No one wants to give up their favorite activities just because the temps start to creep higher and higher. Just walking outside in the summer to catch the T or going to the local grocers can cause one to sweat. Drinking caffeine (who doesn’t love their Dunkin’ Iced Coffee) or alcohol can also contribute significantly to dehydration especially in the summer. Add in an active yoga class or any other exercise and your body sweats more and loses very critical electrolytes.
So what is one to do? Stop the yoga? Of course not! It’s time to learn the simple ways you can stay hydrated this summer! Drinking water during the activity is not the only time to remember to hydrate. For proper hydration one should be properly hydrating pre, during and post activity. Some signals of dehydration include: tiredness, headaches, nausea, lack of sweat, disorientation, and hunger. Interesting to note the brain doesn’t provide a strong signal for thirst. The signal for hunger is much stronger. This means by the time you may actually feel thirsty you are already on your way to being dehydrated.
So let’s start with the base amount of water one should be drinking to maintain proper hydration without increased activity or heat. A great rule is to take your body weight and divide it by half and then drink that many ounces of water. For example, if you weigh 150 pounds you should be striving for 75 oz. of water, a little more than 9 cups or a little more than ½ a gallon per day. Now if you are active and perspiring you need to increase the amount of liquids and more importantly replenish lost electrolytes.

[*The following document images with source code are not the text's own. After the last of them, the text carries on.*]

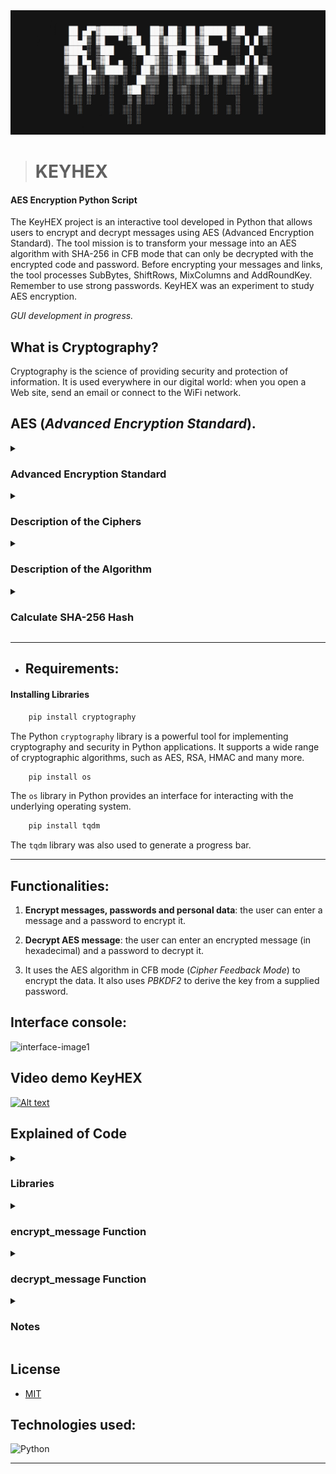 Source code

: 
<img src="/assets/img/title-KeyHex.jpeg" alt="title-keyhex">

> # KEYHEX

#### AES Encryption Python Script

The KeyHEX project is an interactive tool developed in Python that allows users to encrypt and decrypt messages using AES (Advanced Encryption Standard). The tool mission is to transform your message into an AES algorithm with SHA-256 in CFB mode that can only be decrypted with the encrypted code and password. Before encrypting your messages and links, the tool processes SubBytes, ShiftRows, MixColumns and AddRoundKey. Remember to use strong passwords. KeyHEX was an experiment to study AES encryption. 

_GUI development in progress._

## What is Cryptography?

Cryptography is the science of providing security and protection of information. It is used everywhere in our digital world: when you open a Web site, send an email or connect to the WiFi network. 

## AES (_Advanced Encryption Standard_).

<details>
<summary>
    <h3>Advanced Encryption Standard</h3>
</summary><br>

AES is a variant of the Rijndael block cipher developed by two Belgian cryptographers, `Joan Daemen` and `Vincent Rijmen`, who submitted a proposal to NIST during the AES selection process. Rijndael is a family of ciphers with different key and block sizes. For AES, NIST selected three members of the Rijndael family, each with a block size of 128 bits, but three different key lengths: 128, 192 and 256 bits.

AES is a symmetric encryption algorithm, which means that it uses the same key to encrypt and decrypt data. It operates on blocks of data and is designed to be fast and efficient on a wide variety of devices. AES replaced the old DES (Data Encryption Standard) encryption algorithm. 

_AES consists of several steps, including byte substitutions, row permutations, column permutations and key addition, all applied repeatedly in multiple rounds. These complex operations provide a robust security layer against a variety of known cryptographic attacks._

**Visualization of the AES round function**:
<img src="https://encrypted-tbn0.gstatic.com/images?q=tbn:ANd9GcTSjoUEnGcbyjc8m8YEsG0uayAtN4KK3DvGQw&usqp=CAU" alt="roundFunction">
</details>

<details>
<summary>
    <h3>Description of the Ciphers</h3>
</summary><br>

AES is based on a design principle known as a substitution–permutation network, and is efficient in both software and hardware. Unlike its predecessor DES, AES does not use a Feistel network. AES is a variant of Rijndael, with a fixed block size of 128 bits, and a key size of 128, 192, or 256 bits. By contrast, Rijndael per se is specified with block and key sizes that may be any multiple of 32 bits, with a minimum of 128 and a maximum of 256 bits. Most AES calculations are done in a particular finite field.

AES operates on a 4 × 4 column-major order array of 16 bytes b0, b1, ..., b15 termed the state.

<img src="https://encrypted-tbn0.gstatic.com/images?q=tbn:ANd9GcSb9gHdsUaRHfPxATzjpYsmT4tHfEjcuc_BU1-oeaWHFqcx5tOeVh9_aBTC&s=10" alt="columnBytes">

The key size used for an AES cipher specifies the number of transformation rounds that convert the input, called the plaintext, into the final output, called the ciphertext. The number of rounds are as follows:

- 10 rounds for 128-bit keys.
- 12 rounds for 192-bit keys.
- 14 rounds for 256-bit keys.

Each round consists of several processing steps, including one that depends on the encryption key itself. A set of reverse rounds are applied to transform ciphertext back into the original plaintext using the same encryption key.
</details>

<details>
<summary>
    <h3>Description of the Algorithm</h3>
</summary><br>    

`KeyExpansion`  – Round keys are derived from the encryption key using AES key planning . AES requires a separate 128 - bit key block round for each round plus one.

**Addition of early round bracket**:

`AddRoundKey`  – each byte of the state is combined with a byte of the round key using xor bitwise operations.

**9, 11 or 13 rounds**:

1. `SubBytes` – a non- linear  replacement step where each byte is replaced by another according to a lookup table.

<img src="https://upload.wikimedia.org/wikipedia/commons/thumb/a/a4/AES-SubBytes.svg/1280px-AES-SubBytes.svg.png" alt="SubByts">

2. `ShiftRows` – a transposition step in which the last three lines of the state are cyclically shifted by a certain number of steps.

<img src="https://upload.wikimedia.org/wikipedia/commons/6/66/AES-ShiftRows.svg" alt="ShiftRows">

3. `MixColumns` – a linear mixing operation that operates on the columns of the state, combining the four bytes in each column.

<img src="https://upload.wikimedia.org/wikipedia/commons/7/76/AES-MixColumns.svg" alt="mixcolumns">

4. `AddRoundKey` - In the AddRoundKey step , the subkey is combined with the state. For each round, a subkey is derived from the main key using AES key planning and each subkey is the same size as the state. The subkey is added by matching each state byte with the corresponding byte of the subkey using bitwise XOR .

<img src="https://upload.wikimedia.org/wikipedia/commons/a/ad/AES-AddRoundKey.svg" alt="addKey">

**Final round (making 10, 12 or 14 rounds in total)**:

- SubBytes
- ShiftRows
- AddRoundKey
</details>

<details>
<summary>
    <h3>Calculate SHA-256 Hash</h3>
</summary><br>    
    
|Input|Output      |
|-----|------------| 
|hello|2cf24dba5fb0a30e26e83b2ac5b5e29e1b161e5c1fa7425e79043062938b9824|

_The longer the encrypted message, the longer the hexadecimal code._
</details>

__________________________________________________________

- ## Requirements:

#### Installing Libraries

``` bash
    pip install cryptography 
```
The Python `cryptography` library is a powerful tool for implementing cryptography and security in Python applications. It supports a wide range of cryptographic algorithms, such as AES, RSA, HMAC and many more.

``` bash
    pip install os
```
The `os` library in Python provides an interface for interacting with the underlying operating system. 

``` bash
    pip install tqdm
```
The `tqdm` library was also used to generate a progress bar.
__________________________________________________________

## Functionalities:

1. **Encrypt messages, passwords and personal data**: the user can enter a message and a password to encrypt it.

2. **Decrypt AES message**: the user can enter an encrypted message (in hexadecimal) and a password to decrypt it.

3. It uses the AES algorithm in CFB mode (_Cipher Feedback Mode_) to encrypt the data. It also uses _PBKDF2_ to derive the key from a supplied password.

## Interface console:

<img src="https://i.ibb.co/GtmN7B2/interface-image1.png" alt="interface-image1" border="0">

## Video demo KeyHEX

[![Alt text](https://img.youtube.com/vi/2bGmIa1zv4A/0.jpg)](https://www.youtube.com/watch?v=2bGmIa1zv4A)

## Explained of Code

<details>
    <summary>
        <h3>Libraries</h3>
    </summary>

The libraries needed for encryption and interaction with the operating system are important. This includes the standard encryption backend, padding functions, encryption algorithms (AES), modes of operation (CFB), hashing algorithms (SHA256), a function for deriving keys from a password (PBKDF2HMAC), and a library for generating random numbers.

``` python
    from cryptography.hazmat.backends import default_backend
    from cryptography.hazmat.primitives import padding
    from cryptography.hazmat.primitives.ciphers import Cipher, algorithms, modes
    from cryptography.hazmat.primitives import hashes
    from cryptography.hazmat.primitives.kdf.pbkdf2 import PBKDF2HMAC
    import os
    from tqdm import tqdm
```
</details>

<details>
    <summary>
        <h3>encrypt_message Function</h3>
    </summary>
    
`Encrypt_message` function: This function takes a message and a password as input and returns the encrypted message. The process is as follows:

- Generates a "salt" value (16 random bytes) to strengthen the password.

- Derives an encryption key from the password using the PBKDF2HMAC function with SHA256.
  
- Adds PKCS7 padding to the message.
Generates a random initialization vector (IV).

- Creates a Cipher object to encrypt the message using AES in CFB mode.
  
- Iterates over the message by encrypting it in 1024-byte chunks and updating a progress bar.
  
- Returns the concatenated salt, IV and encrypted message.
</details>

<details>
    <summary>
        <h3>decrypt_message Function</h3>
    </summary>

`Decrypt_message` function: This function receives the encrypted message and password, and returns the original message. The process is as follows:

- Extracts the salt, IV and encrypted message from the received message.

- Derives the encryption key from the password and salt using PBKDF2HMAC.
  
- Creates a Cipher object to decrypt the message using AES in CFB mode.
  
- Iterates over the encrypted message by decrypting it into 1024-byte chunks and updating a progress bar.
  
- Removes the padding from the decrypted message and returns the original message.
</details>

<details>
    <summary>
        <h3>Notes</h3>
    </summary>

The code uses PBKDF2HMAC to derive the encryption key from the password, which is a best practice to increase security.

PKCS7 padding is used to ensure that the message is of a size compatible with the AES algorithm.

The CFB mode of operation is used for encryption, which is a block mode of operation that makes encryption more efficient for operations on smaller chunks of data.

The use of a random initialization vector (IV) is essential to ensure that messages encrypted with the same key do not generate the same ciphertext.
</details>

## License
 * [MIT](LICENSE)

## Technologies used:

![Python](https://img.shields.io/badge/Python-14354C?style=for-the-badge&logo=python&logoColor=white)&nbsp; 
__________________________________________________________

It’s important to remember water alone may not do it. When you are losing lots of water through perspiration and urination, you lose electrolytes faster than you may realize.
Here are some great ways to replenish lost electrolytes:
- Drink liquids with electrolytes.
- Coconut water (no sugar or artificial sweeteners added) is also a terrific way to support proper hydration.
- Eat foods with high water contents, most fruits and vegetables. Here are some great ones that provide key minerals (electrolytes): watermelon, cantaloupe, strawberries, lettuces, cucumbers, carrots, cabbage, avocados, grapes, celery, and bananas.
- Adding extra sea salt to your food.
- A 100% juice frozen popsicles can be a fun treat and a cool way to replenish.
- Decrease caffeine and alcohol intake.
Consider adding natural, freshly made vegetable juices that offer high levels of nutrients.